Memory is an important part of this project. When my cousin talked about my grandma's zha jiang mien, he talked about during his college years when he visited her, she would always make a batch for him to bring back to school so that he can have it for a few more days. I believe that this was one of the reason why this dish was so important to him, how at the time, it was not only his favorite dish by her, but also the love that carried with it.
In Dish, participants interview their elders to learn about the dish, the process to make it, the stories behind it, and then video document the learning process. Dish not only allows the participant to learn these homemade dishes but also helps strengthen the bond between the generations. Dish is an ongoing project where I hope to collect as many stories behind these dishes and share the recipes.
Dish has been supported in part by the Leeway Foundation’s Art and Change Grant, and Asian Arts Initiative’s Social Practice Lab Artist-in-Resident.
About the Artists
Yvonne Lung is an interdisciplinary artist with work ranging from sculpture, performance, video, to social practice. She received her MFA from University of Nevada Las Vegas, and her BFA from Texas Tech University. Artist residencies include Skowhegan School of Painting and Sculpture, Art Omi International Artist Residency, Many Mini Residency, and Asian Arts Initiative’s Social Practice Lab Artist in Resident. She was a recipient of the Leeway Foundation’s Art and Change Grant in 2008 and 2015, a Jackpot grant by The Nevada Arts Council, and was awarded the Fleisher Art Memorial’s Wind Challenge Exhibition in 2008. She has exhibited and curated in various places including, California, Texas, Nevada, Washington, Maine, and Pennsylvania. She was a co-founder of Practice Gallery from 2012-17, a space that seeks to support artist practices that focus on performance, participation, and experiment. She is currently an Adjunct Assistant Professor at Tyler School of Art, Temple University, and is the General Manager for Nichole Canuso Dance Company. She is a member of the Philadelphia Chinatown Dragon Boat Team and resides in Philadelphia with her partner Dustin, who is also an artist.
To see other artworks by Yvonne, please visit www.yvonnelung.com.
Tianyao Ma is the video intern for Dish and is responsible for editing and subtitling the videos from the participants for this project. She is a documentary filmmaker from China. Graduating with a B.A degree in film/TV production, she is currently pursuing an MFA degree at Temple University. Passionate about visual anthropology and documentary art, her works mainly focus on marginal groups who are unable to hold their voices. She believes that film has its social responsibility and will lead to change.

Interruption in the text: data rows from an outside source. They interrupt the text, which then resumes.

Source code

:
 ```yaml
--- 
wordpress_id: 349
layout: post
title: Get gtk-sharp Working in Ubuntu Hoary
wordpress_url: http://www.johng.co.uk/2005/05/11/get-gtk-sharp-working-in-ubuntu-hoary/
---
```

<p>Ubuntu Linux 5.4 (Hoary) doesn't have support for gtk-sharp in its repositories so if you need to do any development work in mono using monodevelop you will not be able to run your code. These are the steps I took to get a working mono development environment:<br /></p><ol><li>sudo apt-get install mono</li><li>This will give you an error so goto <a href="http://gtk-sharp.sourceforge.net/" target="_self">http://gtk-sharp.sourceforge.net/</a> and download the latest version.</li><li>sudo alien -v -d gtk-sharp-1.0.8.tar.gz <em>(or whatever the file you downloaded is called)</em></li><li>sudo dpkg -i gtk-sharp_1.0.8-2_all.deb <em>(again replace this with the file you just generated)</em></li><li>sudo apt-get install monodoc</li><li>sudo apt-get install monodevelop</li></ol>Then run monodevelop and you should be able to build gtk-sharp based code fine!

Mary Rose Zuppo is the graphic design intern for Dish and is responsible for Dish’s website and printed materials. She is currently an undergraduate at Temple University, pursuing her BFA in Graphic Design at Tyler School of Art. She enjoys sunsets, long walks on the beach, and candle lit dinners.
About the Groups
Philadelphia Chinatown Dragon Boat Team
Yvonne has been a member of the Philadelphia Chinatown Dragon Boat Team since 2011. The team embraces anyone who is interested in the sport and the culture of dragon boating, but is also a community building team where both youth, elders, people of various backgrounds are welcome. Yvonne has been slowly working with members of this community on Dish and hopes to continue to do so.
YAW is the Youth Arts Workshop by Asian Arts Initiative. It provides art-making opportunities and a safe space for Asian American teens and fellow students from all backgrounds to share their experiences and connect with a sense of community. The goal of YAW is for teens in the program gain greater understanding of their own and each other’s experience, develop critical thinking skills through dialogue and storytelling, find ways to incorporate their experience and understanding into their art, and demonstrate improvement in specific artistic skills. YAW’s tuition fee is on a sliding scale, pay-what-you-can basis where students have an option to pay between $0 to the maximum suggested fee. Yvonne worked with the 2017 summer YAW program students on Dish, and on the last day cooked with the students to recreate these dishes for the end of summer YAW celebration.
Central High School
Located in the Logan section of Philadelphia, PA, Central High School is a four-year university preparatory magnet school. Through the invitation of Kenneth Hung, a social studies teacher at Central High, Yvonne worked with his Immigration History homeroom. The purpose of the Immigration History homeroom is to enable students to deepen their understanding of key themes in the U.S. immigration history. In doing so, students examine the topic from multiple perspectives, focusing on how the history and current issues facing immigrant groups in the U.S. are interconnected with systems of oppression such as racism, sexism, classism, and heterosexism. Through their participation in the Dish students are able to accomplish these goals by comparing the different immigration histories of their families and while developing meaningful relationships with participating family members.